Androgenic hormones – A new treatment for multiple sclerosis
According to an article published in the journal Brain, androgenic hormones could be the basis of a new treatment for multiple sclerosis and other demyelinating neurological diseases. Multiple sclerosis, the most common demyelinating disease of the central nervous system, is an autoimmune inflammatory disease, that generally evolves with attacks and remissions.
Multiple sclerosis is a neurodegenerative disease that occurs due to autoimmune attack on myelinated axons in the central nervous system. This progressive demyelination leads over time to neurological deficits that can seriously affect the patient’s life. MS can give virtually any neurological deficit, but more often the disease begins with retrobulbar optic neuritis (which leads to vision problems), diplopia, ataxia (difficulty in walking), motor deficits, impaired urinate (urinary incontinence, urinary retention ) etc.. General symptoms may also be present such as myalgia, arthralgia, weight loss, disturbed cognition, depression etc. There is no cure for multiple sclerosis, there is only symptomatic treatment. There are used corticosteroids as acute treatment, and as chronic treatment, the medication includes interferon, monoclonal antibodies, immunosuppressants (methotrexate, cyclophosphamide, etc.).
It is not clear what triggers the autoimmune attack on myelinated axons, although there have been put into question several factors, such as infectious factors, environmental factors, etc.. What was observed was that treatment with contraceptives and pregnancy lower the risk of relapse. Conversely, postpartum period increases the risk, so it is believed that androgens play an important role in disease pathogenesis.

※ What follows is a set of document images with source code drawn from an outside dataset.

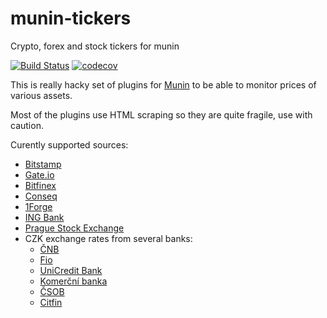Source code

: # munin-tickers

Crypto, forex and stock tickers for munin

[![Build Status](https://travis-ci.org/nijel/munin-tickers.svg?branch=master)](https://travis-ci.org/nijel/munin-tickers)
[![codecov](https://codecov.io/gh/nijel/munin-tickers/branch/master/graph/badge.svg)](https://codecov.io/gh/nijel/munin-tickers)

This is really hacky set of plugins for [Munin](http://munin-monitoring.org/)
to be able to monitor prices of various assets.

Most of the plugins use HTML scraping so they are quite fragile, use with
caution.

Curently supported sources:

* [Bitstamp](https://www.bitstamp.net/)
* [Gate.io](https://gate.io/)
* [Bitfinex](https://www.bitfinex.com/)
* [Conseq](https://www.conseq.cz/)
* [1Forge](https://1forge.com/)
* [ING Bank](http://www.ingbank.cz/)
* [Prague Stock Exchange](https://www.pse.cz/)
* CZK exchange rates from several banks:
    * [ČNB](http://www.cnb.cz/)
    * [Fio](https://www.fio.cz/)
    * [UniCredit Bank](https://www.unicreditbank.cz/)
    * [Komerční banka](https://www.kb.cz/)
    * [ČSOB](https://www.csob.cz/portal/)
    * [Citfin](https://www.citfin.cz/)
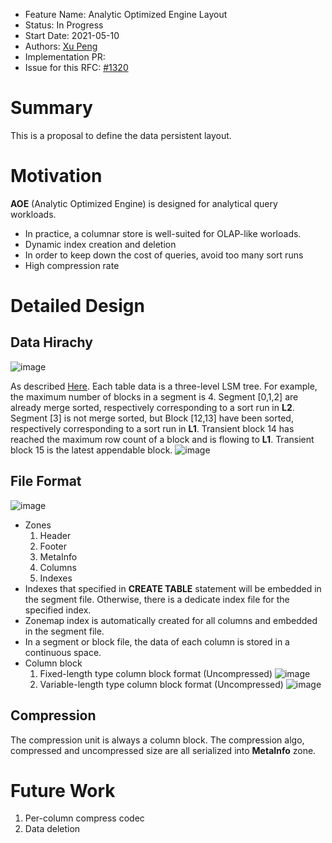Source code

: - Feature Name: Analytic Optimized Engine Layout
- Status: In Progress
- Start Date: 2021-05-10
- Authors: [Xu Peng](https://github.com/XuPeng-SH)
- Implementation PR:
- Issue for this RFC: [#1320](https://github.com/matrixorigin/matrixone/pull/1320)

# Summary
This is a proposal to define the data persistent layout.

# Motivation
**AOE** (Analytic Optimized Engine) is designed for analytical query workloads.
- In practice, a columnar store is well-suited for OLAP-like worloads.
- Dynamic index creation and deletion
- In order to keep down the cost of queries, avoid too many sort runs
- High compression rate

# Detailed Design
## Data Hirachy
![image](https://user-images.githubusercontent.com/39627130/145529173-1c6ad8eb-84e2-4d7e-a49a-9085153f3436.png)

As described [Here](https://github.com/matrixorigin/matrixone/blob/main/docs/rfcs/20211210_aoe_overall_design.md#data-storage). Each table data is a three-level LSM tree. For example, the maximum number of blocks in a segment is 4. Segment [0,1,2] are already merge sorted, respectively corresponding to a sort run in **L2**. Segment [3] is not merge sorted, but Block [12,13] have been sorted, respectively corresponding to a sort run in **L1**. Transient block 14 has reached the maximum row count of a block and is flowing to **L1**. Transient block 15 is the latest appendable block.
![image](https://user-images.githubusercontent.com/39627130/145538157-1cd4bd28-d9a3-42fc-8879-f7b4e19c96da.png)

## File Format
![image](https://user-images.githubusercontent.com/39627130/145574992-9240f59a-2713-4aa5-93d7-07d2b9fc1ed4.png)
- Zones
  1) Header
  2) Footer
  3) MetaInfo
  4) Columns
  5) Indexes
- Indexes that specified in **CREATE TABLE** statement will be embedded in the segment file. Otherwise, there is a dedicate index file for the specified index.
- Zonemap index is automatically created for all columns and embedded in the segment file.
- In a segment or block file, the data of each column is stored in a continuous space.
- Column block
  1) Fixed-length type column block format (Uncompressed)
     ![image](https://user-images.githubusercontent.com/39627130/145585444-692d7c2c-e884-4a2d-a1ca-59ce9da0230b.png)
  2) Variable-length type column block format (Uncompressed)
     ![image](https://user-images.githubusercontent.com/39627130/145585482-b58c2baf-adec-4cee-b03c-faadefbbce54.png)

## Compression
The compression unit is always a column block. The compression algo, compressed and uncompressed size are all serialized into **MetaInfo** zone.

# Future Work
1. Per-column compress codec
2. Data deletion
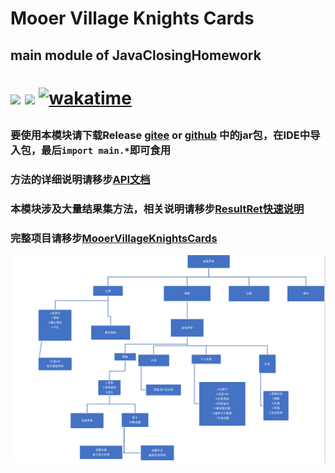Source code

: # Mooer Village Knights Cards

## main module of JavaClosingHomework

<h1>

<a href="https://www.oracle.com/java/"><img src="https://img.shields.io/badge/JDK-1.8.0-red"/></a>
<a herf="https://www.microsoft.com/zh-cn/sql-server"><img src="https://img.shields.io/badge/DataBase-MSSQL-yellow"></a>
[![wakatime](https://wakatime.com/badge/github/SaarChaffee/JavaClosingHomework.svg)](https://wakatime.com/badge/github/SaarChaffee/JavaClosingHomework)

</h1>
<h2>

### 要使用本模块请下载Release [gitee](https://gitee.com/saarchaffee/JavaClosingHomework/releases) or [github](https://gitee.com/saarchaffee/JavaClosingHomework/releases) 中的jar包，在IDE中导入包，最后`import main.*`即可食用

### 方法的详细说明请移步[API文档](docs/main/api.md)

### 本模块涉及大量结果集方法，相关说明请移步[ResultRet快速说明](docs/ResultSet.md)

### 完整项目请移步[MooerVillageKnightsCards](https://github.com/SaarChaffee/MooerVillageKnightsCards)

</h2>

<img src ="resources/pic1.png">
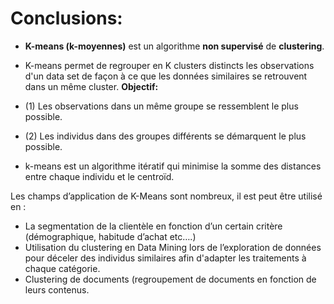 # Conclusions:

- **K-means (k-moyennes)** est un  algorithme **non supervisé**  de **clustering**.
- K-means permet de regrouper en K clusters distincts les observations d'un data set de façon à ce que les données similaires se retrouvent dans un même cluster.
**Objectif:**
- (1) Les observations dans un même groupe se ressemblent le plus possible.
- (2) Les individus dans des groupes différents se démarquent le plus possible.

- k-means est un algorithme itératif qui minimise la somme des distances entre chaque individu et le centroïd.


Les champs d’application de K-Means sont nombreux, il est peut être utilisé en :

- La segmentation de la clientèle en fonction d’un certain critère (démographique, habitude d’achat etc….)
- Utilisation du clustering en Data Mining lors de l’exploration de données pour déceler des individus similaires afin d'adapter les traitements à chaque catégorie.
- Clustering de documents (regroupement de documents en fonction de leurs contenus.
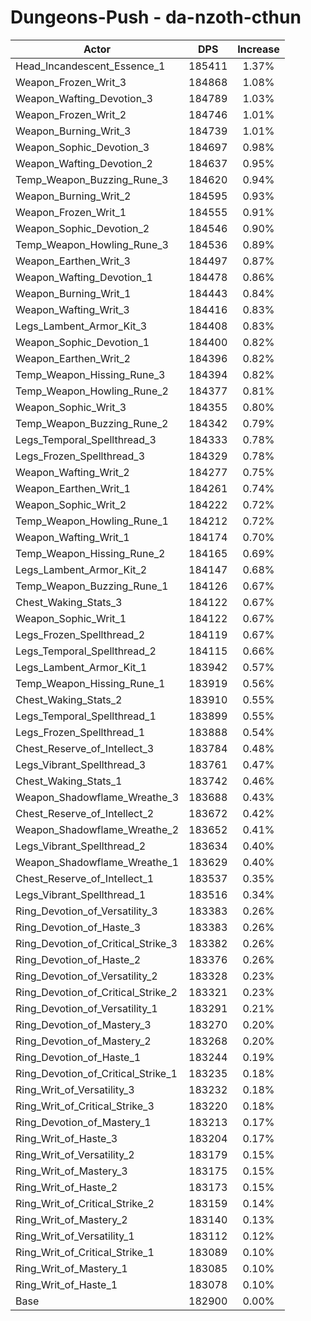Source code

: # Dungeons-Push - da-nzoth-cthun
| Actor | DPS | Increase |
|---|:---:|:---:|
|Head_Incandescent_Essence_1|185411|1.37%|
|Weapon_Frozen_Writ_3|184868|1.08%|
|Weapon_Wafting_Devotion_3|184789|1.03%|
|Weapon_Frozen_Writ_2|184746|1.01%|
|Weapon_Burning_Writ_3|184739|1.01%|
|Weapon_Sophic_Devotion_3|184697|0.98%|
|Weapon_Wafting_Devotion_2|184637|0.95%|
|Temp_Weapon_Buzzing_Rune_3|184620|0.94%|
|Weapon_Burning_Writ_2|184595|0.93%|
|Weapon_Frozen_Writ_1|184555|0.91%|
|Weapon_Sophic_Devotion_2|184546|0.90%|
|Temp_Weapon_Howling_Rune_3|184536|0.89%|
|Weapon_Earthen_Writ_3|184497|0.87%|
|Weapon_Wafting_Devotion_1|184478|0.86%|
|Weapon_Burning_Writ_1|184443|0.84%|
|Weapon_Wafting_Writ_3|184416|0.83%|
|Legs_Lambent_Armor_Kit_3|184408|0.83%|
|Weapon_Sophic_Devotion_1|184400|0.82%|
|Weapon_Earthen_Writ_2|184396|0.82%|
|Temp_Weapon_Hissing_Rune_3|184394|0.82%|
|Temp_Weapon_Howling_Rune_2|184377|0.81%|
|Weapon_Sophic_Writ_3|184355|0.80%|
|Temp_Weapon_Buzzing_Rune_2|184342|0.79%|
|Legs_Temporal_Spellthread_3|184333|0.78%|
|Legs_Frozen_Spellthread_3|184329|0.78%|
|Weapon_Wafting_Writ_2|184277|0.75%|
|Weapon_Earthen_Writ_1|184261|0.74%|
|Weapon_Sophic_Writ_2|184222|0.72%|
|Temp_Weapon_Howling_Rune_1|184212|0.72%|
|Weapon_Wafting_Writ_1|184174|0.70%|
|Temp_Weapon_Hissing_Rune_2|184165|0.69%|
|Legs_Lambent_Armor_Kit_2|184147|0.68%|
|Temp_Weapon_Buzzing_Rune_1|184126|0.67%|
|Chest_Waking_Stats_3|184122|0.67%|
|Weapon_Sophic_Writ_1|184122|0.67%|
|Legs_Frozen_Spellthread_2|184119|0.67%|
|Legs_Temporal_Spellthread_2|184115|0.66%|
|Legs_Lambent_Armor_Kit_1|183942|0.57%|
|Temp_Weapon_Hissing_Rune_1|183919|0.56%|
|Chest_Waking_Stats_2|183910|0.55%|
|Legs_Temporal_Spellthread_1|183899|0.55%|
|Legs_Frozen_Spellthread_1|183888|0.54%|
|Chest_Reserve_of_Intellect_3|183784|0.48%|
|Legs_Vibrant_Spellthread_3|183761|0.47%|
|Chest_Waking_Stats_1|183742|0.46%|
|Weapon_Shadowflame_Wreathe_3|183688|0.43%|
|Chest_Reserve_of_Intellect_2|183672|0.42%|
|Weapon_Shadowflame_Wreathe_2|183652|0.41%|
|Legs_Vibrant_Spellthread_2|183634|0.40%|
|Weapon_Shadowflame_Wreathe_1|183629|0.40%|
|Chest_Reserve_of_Intellect_1|183537|0.35%|
|Legs_Vibrant_Spellthread_1|183516|0.34%|
|Ring_Devotion_of_Versatility_3|183383|0.26%|
|Ring_Devotion_of_Haste_3|183383|0.26%|
|Ring_Devotion_of_Critical_Strike_3|183382|0.26%|
|Ring_Devotion_of_Haste_2|183376|0.26%|
|Ring_Devotion_of_Versatility_2|183328|0.23%|
|Ring_Devotion_of_Critical_Strike_2|183321|0.23%|
|Ring_Devotion_of_Versatility_1|183291|0.21%|
|Ring_Devotion_of_Mastery_3|183270|0.20%|
|Ring_Devotion_of_Mastery_2|183268|0.20%|
|Ring_Devotion_of_Haste_1|183244|0.19%|
|Ring_Devotion_of_Critical_Strike_1|183235|0.18%|
|Ring_Writ_of_Versatility_3|183232|0.18%|
|Ring_Writ_of_Critical_Strike_3|183220|0.18%|
|Ring_Devotion_of_Mastery_1|183213|0.17%|
|Ring_Writ_of_Haste_3|183204|0.17%|
|Ring_Writ_of_Versatility_2|183179|0.15%|
|Ring_Writ_of_Mastery_3|183175|0.15%|
|Ring_Writ_of_Haste_2|183173|0.15%|
|Ring_Writ_of_Critical_Strike_2|183159|0.14%|
|Ring_Writ_of_Mastery_2|183140|0.13%|
|Ring_Writ_of_Versatility_1|183112|0.12%|
|Ring_Writ_of_Critical_Strike_1|183089|0.10%|
|Ring_Writ_of_Mastery_1|183085|0.10%|
|Ring_Writ_of_Haste_1|183078|0.10%|
|Base|182900|0.00%|
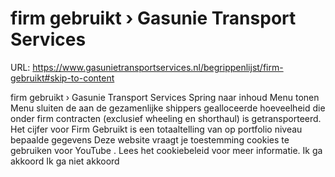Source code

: # firm gebruikt › Gasunie Transport Services

URL: https://www.gasunietransportservices.nl/begrippenlijst/firm-gebruikt#skip-to-content

firm gebruikt › Gasunie Transport Services
Spring naar inhoud
Menu tonen
Menu sluiten
de aan de gezamenlijke shippers
gealloceerde hoeveelheid
die onder firm contracten (exclusief
wheeling
en shorthaul) is getransporteerd. Het cijfer voor Firm Gebruikt is een totaaltelling van op
portfolio
niveau bepaalde gegevens
Deze website vraagt je toestemming cookies te gebruiken voor
YouTube
. Lees het
cookiebeleid
voor meer informatie.
Ik ga akkoord
Ik ga niet akkoord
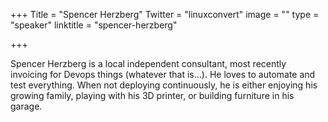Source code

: +++
Title = "Spencer Herzberg"
Twitter = "linuxconvert"
image = ""
type = "speaker"
linktitle = "spencer-herzberg"

+++


Spencer Herzberg is a local independent consultant, most recently invoicing for Devops things (whatever that is...). He loves to automate and test everything. When not deploying continuously, he is either enjoying his growing family, playing with his 3D printer, or building furniture in his garage.
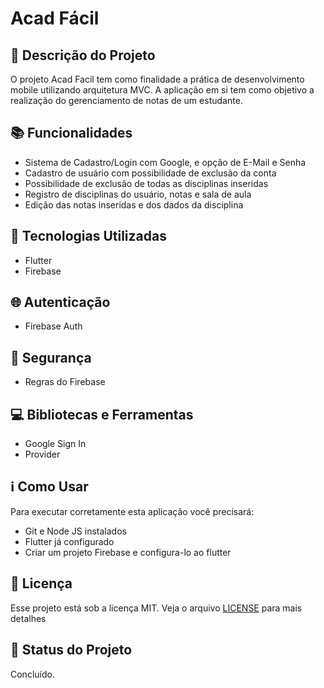 # Acad Fácil

## :memo: Descrição do Projeto
<p>O projeto Acad Facil tem como finalidade a prática de desenvolvimento mobile utilizando arquitetura MVC. A aplicação em si tem como objetivo a realização do gerenciamento de notas de um estudante.</p>

## :books: Funcionalidades
* Sistema de Cadastro/Login com Google, e opção de E-Mail e Senha
* Cadastro de usuário com possibilidade de exclusão da conta
* Possibilidade de exclusão de todas as disciplinas inseridas
* Registro de disciplinas do usuário, notas e sala de aula
* Edição das notas inseridas e dos dados da disciplina

## :wrench: Tecnologias Utilizadas
* Flutter
* Firebase

## :globe_with_meridians: Autenticação
* Firebase Auth

## :closed_lock_with_key: Segurança
* Regras do Firebase

## :computer: Bibliotecas e Ferramentas
* Google Sign In
* Provider

## :information_source: Como Usar

Para executar corretamente esta aplicação você precisará:
* Git e Node JS instalados
* Flutter já configurado
* Criar um projeto Firebase e configura-lo ao flutter

## :memo: Licença
Esse projeto está sob a licença MIT. Veja o arquivo [LICENSE](LICENSE) para mais detalhes

## :dart: Status do Projeto
Concluído.
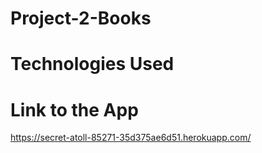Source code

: # Project-2-Books

# Technologies Used

# Link to the App

https://secret-atoll-85271-35d375ae6d51.herokuapp.com/
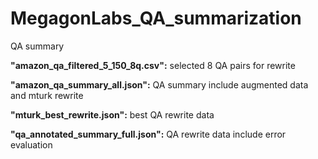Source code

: # MegagonLabs_QA_summarization
QA summary

**"amazon_qa_filtered_5_150_8q.csv":** selected 8 QA pairs for rewrite

**"amazon_qa_summary_all.json":** QA summary include augmented data and mturk rewrite

**"mturk_best_rewrite.json":** best QA rewrite data

**"qa_annotated_summary_full.json":** QA rewrite data include error evaluation


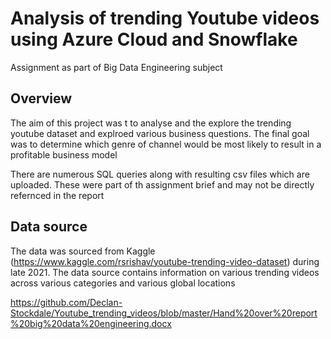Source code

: # Analysis of trending Youtube videos using Azure Cloud and Snowflake

Assignment as part of Big Data Engineering subject

## Overview
The aim of this project was t to analyse and the explore the trending youtube dataset and explroed various business questions. 
The final goal was to determine which genre of channel would be most likely to result in a profitable business model

There are numerous SQL queries along with resulting csv files which are uploaded. These were part of th assignment brief and may not be directly refernced in the report

## Data source

The data was sourced from Kaggle (https://www.kaggle.com/rsrishav/youtube-trending-video-dataset) during late 2021. 
The data source contains information on various trending videos across various categories and various global locations  


https://github.com/Declan-Stockdale/Youtube_trending_videos/blob/master/Hand%20over%20report%20big%20data%20engineering.docx
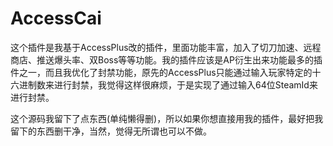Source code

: # AccessCai
  这个插件是我基于AccessPlus改的插件，里面功能丰富，加入了切刀加速、远程商店、推送爆头率、双Boss等等功能。我的插件应该是AP衍生出来功能最多的插件之一，而且我优化了封禁功能，原先的AccessPlus只能通过输入玩家特定的十六进制数来进行封禁，我觉得这样很麻烦，于是实现了通过输入64位SteamId来进行封禁。
  <p>这个源码我留下了点东西(单纯懒得删)，所以如果你想直接用我的插件，最好把我留下的东西删干净，当然，觉得无所谓也可以不做。</p>

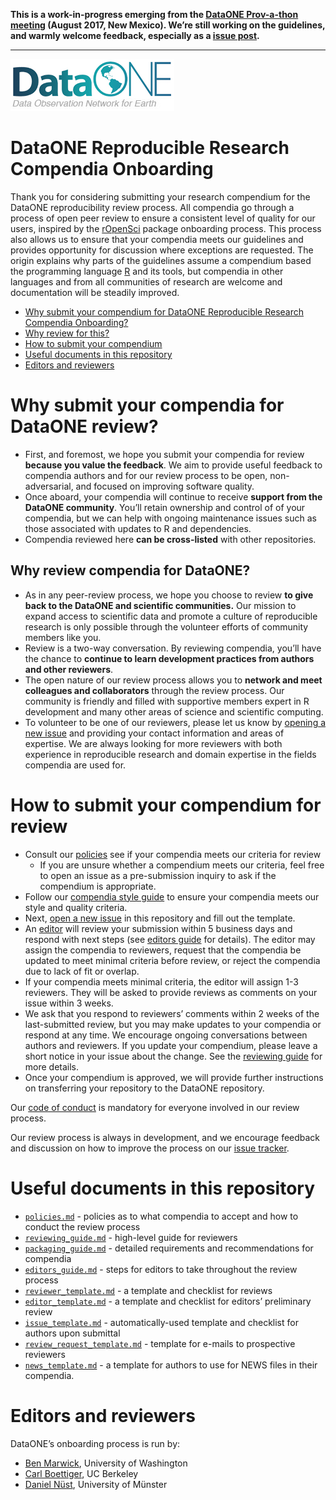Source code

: 
**This is a work-in-progress emerging from the [DataONE Prov-a-thon
meeting](https://dataoneorg.github.io/provathon-2017/) (August 2017, New
Mexico). We’re still working on the guidelines, and warmly welcome
feedback, especially as a [issue
post](https://github.com/benmarwick/onboarding-reproducible-compendia/issues/new).**

-----

![d1-logo](d1-logo.jpeg)

# DataONE Reproducible Research Compendia Onboarding

<!-- README.md is generated from README.Rmd. Please edit that file -->

Thank you for considering submitting your research compendium for the
DataONE reproducibility review process. All compendia go through a
process of open peer review to ensure a consistent level of quality for
our users, inspired by the
[rOpenSci](https://ropensci.org/blog/2016/03/28/software-review) package
onboarding process. This process also allows us to ensure that your
compendia meets our guidelines and provides opportunity for discussion
where exceptions are requested. The origin explains why parts of the
guidelines assume a compendium based the programming language
[R](https://www.r-project.org/) and its tools, but compendia in other
languages and from all communities of research are welcome and
documentation will be steadily improved.

  - [Why submit your compendium for DataONE Reproducible Research
    Compendia Onboarding?](#why-submit)
  - [Why review for this?](#why-review)
  - [How to submit your compendium](#how-submit)
  - [Useful documents in this repository](#files)
  - [Editors and
reviewers](#editors)

# <a href="#why-submit" name="why-submit"></a>Why submit your compendia for DataONE review?

  - First, and foremost, we hope you submit your compendia for review
    **because you value the feedback**. We aim to provide useful
    feedback to compendia authors and for our review process to be open,
    non-adversarial, and focused on improving software quality.
  - Once aboard, your compendia will continue to receive **support from
    the DataONE community**. You’ll retain ownership and control of of
    your compendia, but we can help with ongoing maintenance issues such
    as those associated with updates to R and dependencies.
  - Compendia reviewed here **can be cross-listed** with other
    repositories.

## <a href="#why-review" name="why-review"></a>Why review compendia for DataONE?

  - As in any peer-review process, we hope you choose to review **to
    give back to the DataONE and scientific communities.** Our mission
    to expand access to scientific data and promote a culture of
    reproducible research is only possible through the volunteer efforts
    of community members like you.
  - Review is a two-way conversation. By reviewing compendia, you’ll
    have the chance to **continue to learn development practices from
    authors and other reviewers**.
  - The open nature of our review process allows you to **network and
    meet colleagues and collaborators** through the review process. Our
    community is friendly and filled with supportive members expert in R
    development and many other areas of science and scientific
    computing.
  - To volunteer to be one of our reviewers, please let us know by
    [opening a new
    issue](https://github.com/benmarwick/onboarding-reproducible-compendia/issues/new)
    and providing your contact information and areas of expertise. We
    are always looking for more reviewers with both experience in
    reproducible research and domain expertise in the fields compendia
    are used
for.

# <a href="#how-submit" name="how-submit"></a>How to submit your compendium for review

  - Consult our [policies](policies.md) see if your compendia meets our
    criteria for review
      - If you are unsure whether a compendium meets our criteria, feel
        free to open an issue as a pre-submission inquiry to ask if the
        compendium is appropriate.
  - Follow our [compendia style guide](packaging_guide.md) to ensure
    your compendia meets our style and quality criteria.
  - Next, [open a new
    issue](https://github.com/benmarwick/onboarding-reproducible-compendia/issues/new)
    in this repository and fill out the template.
  - An [editor](#editors) will review your submission within 5 business
    days and respond with next steps (see [editors
    guide](editors_guide.md) for details). The editor may assign the
    compendia to reviewers, request that the compendia be updated to
    meet minimal criteria before review, or reject the compendia due to
    lack of fit or overlap.
  - If your compendia meets minimal criteria, the editor will assign 1-3
    reviewers. They will be asked to provide reviews as comments on your
    issue within 3 weeks.
  - We ask that you respond to reviewers’ comments within 2 weeks of the
    last-submitted review, but you may make updates to your compendia or
    respond at any time. We encourage ongoing conversations between
    authors and reviewers. If you update your compendium, please leave a
    short notice in your issue about the change. See the [reviewing
    guide](reviewing_guide.md) for more details.
  - Once your compendium is approved, we will provide further
    instructions on transferring your repository to the DataONE
    repository.

Our [code of conduct](policies.md/#code-of-conduct) is mandatory for
everyone involved in our review process.

Our review process is always in development, and we encourage feedback
and discussion on how to improve the process on our [issue
tracker](https://github.com/benmarwick/onboarding-reproducible-compendia/issues/1).

# <a href="#editors" name="editors"></a> Useful documents in this repository

  - [`policies.md`](policies.md) - policies as to what compendia to
    accept and how to conduct the review process
  - [`reviewing_guide.md`](reviewing_guide.md) - high-level guide for
    reviewers
  - [`packaging_guide.md`](packaging_guide.md) - detailed requirements
    and recommendations for compendia
  - [`editors_guide.md`](editors_guide.md) - steps for editors to take
    throughout the review process
  - [`reviewer_template.md`](reviewer_template.md) - a template and
    checklist for reviews
  - [`editor_template.md`](editor_template.md) - a template and
    checklist for editors’ preliminary review
  - [`issue_template.md`](issue_template.md) - automatically-used
    template and checklist for authors upon submittal
  - [`review_request_template.md`](review_request_template.md) -
    template for e-mails to prospective reviewers
  - [`news_template.md`](news_template.md) - a template for authors to
    use for NEWS files in their compendia.

# <a href="#editors" name="editors"></a> Editors and reviewers

DataONE’s onboarding process is run by:

  - [Ben Marwick](https://github.com/benmarwick/), University of
    Washington
  - [Carl Boettiger](https://github.com/cboettig), UC Berkeley
  - [Daniel Nüst](https://github.com/cboettig), University of Münster
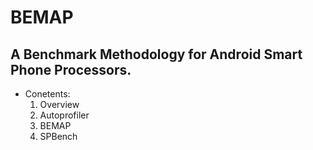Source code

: BEMAP
=====
A Benchmark Methodology for Android Smart Phone Processors.
---

* Conetents:
  1. Overview
  2. Autoprofiler
  3. BEMAP
  4. SPBench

The study led by Dr Said Ghandour shows that androgen receptors may be new therapeutic targets for neurodegenerative demyelinating diseases such as multiple sclerosis. Researchers at the Laboratoire d’Imagery et de Neurosciences Cognitives, have done many experiments on animals and showed that testosterone and a synthetic analog help regenerate oligodendrocytes, the cells of the nervous system with a role in myelination of axons. The researchers first induced demyelination in mice by adding cuprizone in their diet, a molecule that sequesters copper. Then they administered testosterone to mice for 6 or 9 weeks and found that axons began to myelinate. In addition, it seems that the synthetic testosterone analogue, 7-alpha-methyl-19-nortestosterone (MENT), has the same effect.
What the researchers discovered was that androgens induce transformation of neural stem cells into oligodendrocytes, which in turn induce myelination of axons. Moreover, it seems that remyelinization is dependent on testosterone. In mice in which there were selectively inactivated receptors for androgenic hormones, or in those with mutated androgen receptors, testosterone was not effective, meaning it did not cause remyelinization of axons.